*** Opening Supplied material ***

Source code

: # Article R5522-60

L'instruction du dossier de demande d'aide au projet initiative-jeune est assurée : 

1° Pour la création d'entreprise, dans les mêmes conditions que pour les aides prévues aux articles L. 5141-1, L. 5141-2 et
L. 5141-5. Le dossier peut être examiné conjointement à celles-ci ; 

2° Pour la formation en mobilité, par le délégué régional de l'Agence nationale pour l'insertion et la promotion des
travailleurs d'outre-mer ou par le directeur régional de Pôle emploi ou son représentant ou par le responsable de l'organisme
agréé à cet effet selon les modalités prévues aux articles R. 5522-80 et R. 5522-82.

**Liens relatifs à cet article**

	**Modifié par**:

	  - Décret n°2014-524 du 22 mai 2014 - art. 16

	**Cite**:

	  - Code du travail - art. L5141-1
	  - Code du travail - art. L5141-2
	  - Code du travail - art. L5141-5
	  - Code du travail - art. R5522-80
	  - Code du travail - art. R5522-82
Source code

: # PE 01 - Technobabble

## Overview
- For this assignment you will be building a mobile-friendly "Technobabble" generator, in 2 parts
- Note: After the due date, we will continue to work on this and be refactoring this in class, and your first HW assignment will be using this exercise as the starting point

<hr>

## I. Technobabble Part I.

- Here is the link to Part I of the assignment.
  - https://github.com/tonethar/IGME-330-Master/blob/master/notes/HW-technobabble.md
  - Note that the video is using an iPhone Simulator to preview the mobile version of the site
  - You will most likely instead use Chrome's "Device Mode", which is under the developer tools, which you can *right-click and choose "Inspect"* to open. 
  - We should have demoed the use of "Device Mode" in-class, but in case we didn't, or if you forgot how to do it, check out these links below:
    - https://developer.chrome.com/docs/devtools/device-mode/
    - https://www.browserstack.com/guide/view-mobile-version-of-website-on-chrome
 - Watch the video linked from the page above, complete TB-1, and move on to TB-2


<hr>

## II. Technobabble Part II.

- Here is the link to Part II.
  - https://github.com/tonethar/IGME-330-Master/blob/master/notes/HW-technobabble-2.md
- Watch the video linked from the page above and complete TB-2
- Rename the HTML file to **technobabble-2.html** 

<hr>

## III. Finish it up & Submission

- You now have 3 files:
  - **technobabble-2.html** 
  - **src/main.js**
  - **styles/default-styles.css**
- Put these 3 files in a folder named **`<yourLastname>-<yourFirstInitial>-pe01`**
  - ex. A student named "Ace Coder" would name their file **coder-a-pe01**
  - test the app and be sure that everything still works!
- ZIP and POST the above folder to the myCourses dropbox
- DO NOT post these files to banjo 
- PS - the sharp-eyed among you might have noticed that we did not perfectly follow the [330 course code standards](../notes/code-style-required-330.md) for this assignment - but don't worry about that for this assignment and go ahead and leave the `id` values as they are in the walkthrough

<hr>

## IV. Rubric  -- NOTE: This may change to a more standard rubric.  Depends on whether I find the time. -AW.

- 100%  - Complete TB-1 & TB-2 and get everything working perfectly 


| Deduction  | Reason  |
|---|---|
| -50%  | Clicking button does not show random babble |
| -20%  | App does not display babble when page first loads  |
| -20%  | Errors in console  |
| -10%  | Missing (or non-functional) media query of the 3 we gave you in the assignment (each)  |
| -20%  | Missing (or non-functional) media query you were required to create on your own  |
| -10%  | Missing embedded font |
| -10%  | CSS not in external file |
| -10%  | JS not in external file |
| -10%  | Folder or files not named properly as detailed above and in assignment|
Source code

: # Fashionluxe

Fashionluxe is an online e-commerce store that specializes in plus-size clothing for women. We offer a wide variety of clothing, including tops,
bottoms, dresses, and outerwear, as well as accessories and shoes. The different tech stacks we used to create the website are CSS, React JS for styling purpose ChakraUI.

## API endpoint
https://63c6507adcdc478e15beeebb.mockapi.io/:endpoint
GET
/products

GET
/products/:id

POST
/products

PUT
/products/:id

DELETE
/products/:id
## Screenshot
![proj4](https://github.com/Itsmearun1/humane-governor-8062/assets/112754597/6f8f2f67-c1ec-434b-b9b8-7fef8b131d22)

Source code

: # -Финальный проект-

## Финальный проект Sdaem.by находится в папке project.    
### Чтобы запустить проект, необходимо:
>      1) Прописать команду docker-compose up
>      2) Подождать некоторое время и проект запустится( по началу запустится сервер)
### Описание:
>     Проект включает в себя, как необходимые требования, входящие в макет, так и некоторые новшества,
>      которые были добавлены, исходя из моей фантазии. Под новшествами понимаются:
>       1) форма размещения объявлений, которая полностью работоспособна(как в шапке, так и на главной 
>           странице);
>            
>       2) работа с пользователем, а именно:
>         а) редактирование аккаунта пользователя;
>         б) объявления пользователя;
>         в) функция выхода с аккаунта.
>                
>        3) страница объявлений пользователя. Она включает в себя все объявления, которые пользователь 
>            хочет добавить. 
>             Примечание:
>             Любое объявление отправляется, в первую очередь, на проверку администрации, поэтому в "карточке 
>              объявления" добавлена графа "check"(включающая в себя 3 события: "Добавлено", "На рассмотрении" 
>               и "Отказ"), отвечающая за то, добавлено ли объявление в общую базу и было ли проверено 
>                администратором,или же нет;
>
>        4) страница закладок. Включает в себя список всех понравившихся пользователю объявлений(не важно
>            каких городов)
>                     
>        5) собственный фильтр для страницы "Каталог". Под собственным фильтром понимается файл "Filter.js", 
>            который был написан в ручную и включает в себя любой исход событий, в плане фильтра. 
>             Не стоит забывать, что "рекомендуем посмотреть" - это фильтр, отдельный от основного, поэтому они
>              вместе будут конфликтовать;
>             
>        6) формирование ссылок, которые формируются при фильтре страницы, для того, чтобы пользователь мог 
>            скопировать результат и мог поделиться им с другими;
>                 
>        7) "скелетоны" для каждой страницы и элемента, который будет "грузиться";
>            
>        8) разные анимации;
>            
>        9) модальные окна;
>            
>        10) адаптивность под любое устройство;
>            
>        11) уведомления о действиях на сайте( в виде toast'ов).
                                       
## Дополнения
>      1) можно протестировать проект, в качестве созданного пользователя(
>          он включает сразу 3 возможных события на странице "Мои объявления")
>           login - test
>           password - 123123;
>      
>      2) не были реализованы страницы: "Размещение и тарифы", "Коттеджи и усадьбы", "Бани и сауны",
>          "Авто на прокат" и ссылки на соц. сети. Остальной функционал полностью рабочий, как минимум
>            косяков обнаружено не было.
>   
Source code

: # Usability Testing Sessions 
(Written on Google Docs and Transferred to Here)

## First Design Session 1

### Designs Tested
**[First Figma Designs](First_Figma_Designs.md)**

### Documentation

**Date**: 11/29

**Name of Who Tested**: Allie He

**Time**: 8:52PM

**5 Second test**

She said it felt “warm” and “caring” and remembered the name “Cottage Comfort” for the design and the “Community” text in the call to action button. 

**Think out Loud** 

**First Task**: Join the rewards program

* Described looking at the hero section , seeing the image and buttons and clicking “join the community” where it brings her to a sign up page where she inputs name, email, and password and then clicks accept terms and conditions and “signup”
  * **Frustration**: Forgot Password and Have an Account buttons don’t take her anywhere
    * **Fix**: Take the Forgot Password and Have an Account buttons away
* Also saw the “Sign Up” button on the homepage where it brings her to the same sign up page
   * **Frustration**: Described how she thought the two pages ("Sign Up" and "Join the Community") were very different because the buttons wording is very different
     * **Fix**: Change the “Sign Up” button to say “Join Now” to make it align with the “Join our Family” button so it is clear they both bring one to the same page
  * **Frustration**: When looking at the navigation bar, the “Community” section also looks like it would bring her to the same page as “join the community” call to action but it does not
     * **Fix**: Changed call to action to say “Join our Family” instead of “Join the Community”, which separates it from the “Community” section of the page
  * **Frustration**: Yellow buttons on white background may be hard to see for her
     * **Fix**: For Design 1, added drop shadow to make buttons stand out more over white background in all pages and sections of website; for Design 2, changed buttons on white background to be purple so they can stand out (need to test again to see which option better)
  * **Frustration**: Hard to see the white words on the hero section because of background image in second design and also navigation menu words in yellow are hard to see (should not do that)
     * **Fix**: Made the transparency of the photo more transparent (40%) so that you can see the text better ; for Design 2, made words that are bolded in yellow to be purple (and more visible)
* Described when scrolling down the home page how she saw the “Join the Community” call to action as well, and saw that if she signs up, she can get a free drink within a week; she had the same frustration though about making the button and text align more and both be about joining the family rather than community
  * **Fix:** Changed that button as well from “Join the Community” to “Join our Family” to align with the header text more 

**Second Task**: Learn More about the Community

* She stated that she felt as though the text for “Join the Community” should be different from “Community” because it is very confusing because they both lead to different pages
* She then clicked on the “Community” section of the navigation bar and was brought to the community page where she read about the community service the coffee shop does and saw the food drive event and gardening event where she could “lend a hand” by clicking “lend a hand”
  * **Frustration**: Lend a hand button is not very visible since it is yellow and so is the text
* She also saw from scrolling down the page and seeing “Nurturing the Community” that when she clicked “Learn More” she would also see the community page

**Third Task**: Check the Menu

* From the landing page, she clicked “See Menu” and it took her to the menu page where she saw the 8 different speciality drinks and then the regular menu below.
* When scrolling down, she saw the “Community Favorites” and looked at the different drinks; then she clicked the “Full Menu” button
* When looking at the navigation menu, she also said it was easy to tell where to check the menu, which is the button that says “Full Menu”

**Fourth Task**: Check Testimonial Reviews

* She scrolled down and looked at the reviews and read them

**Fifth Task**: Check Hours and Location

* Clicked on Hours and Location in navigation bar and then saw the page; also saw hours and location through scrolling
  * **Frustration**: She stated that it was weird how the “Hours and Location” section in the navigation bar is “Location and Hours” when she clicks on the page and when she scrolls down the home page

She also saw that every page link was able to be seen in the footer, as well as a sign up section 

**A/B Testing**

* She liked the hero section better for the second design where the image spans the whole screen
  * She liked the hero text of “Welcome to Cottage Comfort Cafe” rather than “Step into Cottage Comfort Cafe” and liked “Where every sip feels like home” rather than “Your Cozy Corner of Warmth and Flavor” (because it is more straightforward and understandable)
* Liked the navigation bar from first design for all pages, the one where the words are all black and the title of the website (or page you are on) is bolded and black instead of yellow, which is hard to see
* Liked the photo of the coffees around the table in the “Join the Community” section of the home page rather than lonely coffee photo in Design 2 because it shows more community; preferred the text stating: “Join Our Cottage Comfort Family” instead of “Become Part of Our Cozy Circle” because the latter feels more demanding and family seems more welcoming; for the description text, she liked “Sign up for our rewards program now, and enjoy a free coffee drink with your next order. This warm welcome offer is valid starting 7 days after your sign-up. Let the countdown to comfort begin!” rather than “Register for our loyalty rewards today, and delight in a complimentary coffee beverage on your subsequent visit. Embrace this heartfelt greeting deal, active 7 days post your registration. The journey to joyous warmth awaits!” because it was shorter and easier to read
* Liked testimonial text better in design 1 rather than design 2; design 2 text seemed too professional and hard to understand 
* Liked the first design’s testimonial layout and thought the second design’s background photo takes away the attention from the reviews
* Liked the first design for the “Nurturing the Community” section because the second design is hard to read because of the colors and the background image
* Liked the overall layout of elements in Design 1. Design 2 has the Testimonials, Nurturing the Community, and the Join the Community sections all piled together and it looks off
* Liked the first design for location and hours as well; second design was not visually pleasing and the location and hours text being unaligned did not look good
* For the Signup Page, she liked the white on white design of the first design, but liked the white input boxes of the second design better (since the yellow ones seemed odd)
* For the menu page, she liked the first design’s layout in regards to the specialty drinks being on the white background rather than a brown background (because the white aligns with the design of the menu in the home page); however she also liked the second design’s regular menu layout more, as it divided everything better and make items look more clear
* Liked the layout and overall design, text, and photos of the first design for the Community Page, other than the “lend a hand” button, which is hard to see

*** Closing Supplied material ***

Problem:
Give back the records above exactly, limited to the lines between the one holding "- Watch the video linked from the page above, complete" and the one holding "- DO NOT post these files to banjo", inclusive.

Written solution:
 - Watch the video linked from the page above, complete TB-1, and move on to TB-2


<hr>

## II. Technobabble Part II.

- Here is the link to Part II.
  - https://github.com/tonethar/IGME-330-Master/blob/master/notes/HW-technobabble-2.md
- Watch the video linked from the page above and complete TB-2
- Rename the HTML file to **technobabble-2.html** 

<hr>

## III. Finish it up & Submission

- You now have 3 files:
  - **technobabble-2.html** 
  - **src/main.js**
  - **styles/default-styles.css**
- Put these 3 files in a folder named **`<yourLastname>-<yourFirstInitial>-pe01`**
  - ex. A student named "Ace Coder" would name their file **coder-a-pe01**
  - test the app and be sure that everything still works!
- ZIP and POST the above folder to the myCourses dropbox
- DO NOT post these files to banjo 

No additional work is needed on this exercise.